[GIVEN RECORDS Boundary: Start]

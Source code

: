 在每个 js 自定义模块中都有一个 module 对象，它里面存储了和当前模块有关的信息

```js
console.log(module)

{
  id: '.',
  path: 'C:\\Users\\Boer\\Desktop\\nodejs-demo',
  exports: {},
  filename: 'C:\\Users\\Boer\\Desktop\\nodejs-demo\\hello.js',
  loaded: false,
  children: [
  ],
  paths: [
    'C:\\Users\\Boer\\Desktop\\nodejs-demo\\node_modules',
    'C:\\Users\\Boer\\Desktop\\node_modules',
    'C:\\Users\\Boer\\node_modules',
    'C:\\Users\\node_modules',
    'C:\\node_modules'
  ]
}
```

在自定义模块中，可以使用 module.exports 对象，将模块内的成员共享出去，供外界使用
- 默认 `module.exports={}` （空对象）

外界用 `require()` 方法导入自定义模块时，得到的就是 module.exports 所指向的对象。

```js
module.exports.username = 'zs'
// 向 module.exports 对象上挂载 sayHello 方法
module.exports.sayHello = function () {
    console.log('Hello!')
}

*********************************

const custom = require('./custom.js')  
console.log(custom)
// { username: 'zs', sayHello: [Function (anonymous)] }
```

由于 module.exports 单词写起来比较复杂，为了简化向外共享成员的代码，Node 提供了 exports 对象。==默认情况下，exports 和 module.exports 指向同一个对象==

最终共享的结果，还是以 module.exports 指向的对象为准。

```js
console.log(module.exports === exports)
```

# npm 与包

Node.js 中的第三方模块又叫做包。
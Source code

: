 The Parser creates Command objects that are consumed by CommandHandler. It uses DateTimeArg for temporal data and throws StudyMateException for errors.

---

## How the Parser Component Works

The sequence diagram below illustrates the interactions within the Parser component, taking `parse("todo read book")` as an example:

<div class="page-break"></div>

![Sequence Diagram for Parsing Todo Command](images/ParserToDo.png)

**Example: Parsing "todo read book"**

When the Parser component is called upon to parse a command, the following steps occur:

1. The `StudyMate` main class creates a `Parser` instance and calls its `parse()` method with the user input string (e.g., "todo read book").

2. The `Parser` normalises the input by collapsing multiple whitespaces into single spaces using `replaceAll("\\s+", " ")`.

[GIVEN RECORDS Boundary: End]

§ TO DO
Search the lines above for the string "console", then show every one that has it.

§ SOLUTION TO THIS PROBLEM
console.log(module)
    console.log('Hello!')
console.log(custom)
console.log(module.exports === exports)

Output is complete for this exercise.